At Marathon, our mission is to help ambitious Greek founders build world-class technology companies We don’t specialize in specific industries, and we’ve invested in software and hardware from healthcare to cybersecurity, agriculture, devtools, energy, drones, and more. We like companies that work on hard engineering or science technologies and address big problems. Many of the founders we have backed since 2017, when Marathon started, use AI to address these large market opportunities and we support them not only with capital but also do whatever it takes to help them build an industry-defining company.
Do you offer support to the startups in your portfolio when it comes to developing their AI strategies and developing thе technology if they’re not AI-first startups?
We offer all portfolio companies support in the company-building process throughout their journey and we are here to help from recruiting the right talent to crafting a compelling narrative, acting as a sounding board in strategic decisions, and much more.
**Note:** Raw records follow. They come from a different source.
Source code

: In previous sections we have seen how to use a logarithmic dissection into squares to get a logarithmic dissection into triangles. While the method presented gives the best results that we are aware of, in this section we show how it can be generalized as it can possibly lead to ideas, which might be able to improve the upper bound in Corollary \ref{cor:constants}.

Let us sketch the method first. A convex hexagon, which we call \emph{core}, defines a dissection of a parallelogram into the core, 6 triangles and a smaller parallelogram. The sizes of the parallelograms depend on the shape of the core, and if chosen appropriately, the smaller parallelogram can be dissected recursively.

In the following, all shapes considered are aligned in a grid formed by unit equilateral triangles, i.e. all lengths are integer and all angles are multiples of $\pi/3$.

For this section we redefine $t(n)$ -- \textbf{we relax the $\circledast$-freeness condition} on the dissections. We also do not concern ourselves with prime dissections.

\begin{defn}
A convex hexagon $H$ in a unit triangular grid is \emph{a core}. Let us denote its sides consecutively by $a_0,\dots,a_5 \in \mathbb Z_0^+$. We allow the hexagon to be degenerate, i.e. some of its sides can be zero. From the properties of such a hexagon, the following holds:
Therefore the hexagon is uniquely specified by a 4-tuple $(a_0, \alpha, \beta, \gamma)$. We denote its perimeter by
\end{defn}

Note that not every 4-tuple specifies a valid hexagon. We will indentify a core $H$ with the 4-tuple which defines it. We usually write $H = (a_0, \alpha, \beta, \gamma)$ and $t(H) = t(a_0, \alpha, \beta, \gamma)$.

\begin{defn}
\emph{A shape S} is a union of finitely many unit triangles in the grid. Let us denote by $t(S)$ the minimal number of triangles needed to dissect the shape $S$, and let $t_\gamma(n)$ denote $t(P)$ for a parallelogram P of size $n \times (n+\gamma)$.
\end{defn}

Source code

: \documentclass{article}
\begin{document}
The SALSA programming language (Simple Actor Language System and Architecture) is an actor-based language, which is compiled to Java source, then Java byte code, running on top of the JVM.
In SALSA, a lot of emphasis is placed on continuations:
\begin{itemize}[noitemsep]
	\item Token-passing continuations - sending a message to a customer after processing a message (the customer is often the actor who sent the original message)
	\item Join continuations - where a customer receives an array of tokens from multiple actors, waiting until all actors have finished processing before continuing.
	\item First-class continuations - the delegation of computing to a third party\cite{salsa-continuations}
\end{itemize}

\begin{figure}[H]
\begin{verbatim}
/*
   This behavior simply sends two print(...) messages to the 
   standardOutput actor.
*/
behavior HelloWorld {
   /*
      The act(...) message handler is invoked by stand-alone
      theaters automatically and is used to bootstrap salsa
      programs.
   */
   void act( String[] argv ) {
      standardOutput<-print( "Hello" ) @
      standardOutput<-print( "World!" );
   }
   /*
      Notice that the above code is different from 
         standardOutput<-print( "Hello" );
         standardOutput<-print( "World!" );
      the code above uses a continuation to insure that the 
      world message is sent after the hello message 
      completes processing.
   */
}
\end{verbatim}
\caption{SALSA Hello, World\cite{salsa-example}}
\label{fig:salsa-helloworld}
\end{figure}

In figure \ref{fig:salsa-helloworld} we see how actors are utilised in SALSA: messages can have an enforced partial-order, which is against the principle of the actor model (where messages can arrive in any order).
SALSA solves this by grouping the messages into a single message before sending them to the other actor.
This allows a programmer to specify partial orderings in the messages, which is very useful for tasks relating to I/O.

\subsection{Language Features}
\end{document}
But founders are the market and technology experts and I don’t think investors are not the ones that should dictate how to develop their technology, product, or their go-to-market strategy.
When you’re evaluating AI startups, do you have criteria for the ethical implications of the technology?
We first look to understand the technology the company develops and how it handles areas like data privacy and security, bias and fairness, regulatory compliance, whether there have been any past incidents or controversies related to the startup’s technology or practices, and conduct thorough due diligence to identify any hidden ethical risks.
What do you think about the EU approach to AI regulation? How would the European AI Act affect startups that are developing AI-first products and services?
As far as I know, the European AI Act has not been finalized yet. I wouldn’t want to comment on something that is still a work in progress. I believe regulators are working side by side with technologists to develop frameworks that address the specifics of the technology they are aiming to regulate.
There’s a lot of work to be done from the regulatory side first to understand how AI models are created, and second – what is the best for both – to foster business innovation and at the same time to protect consumers, etc.
What do you think is the competitive edge of CEE when it comes to AI?
We have a lot of teams that build interesting technology products. But there’s a difference between doing an R&D and building a prosperous business.
We can talk about culture and policy yet nothing beats watching your peers raising the bar repeatedly and building successful companies that go the distance and have significant liquidity events. In Greece and the broader region this is missing. Even though we already have some role models for the next wave of entrepreneurs – founders who are determined to change the world and crash competition – we need more people who go the extra mile and offer 10x solutions instead of 10%.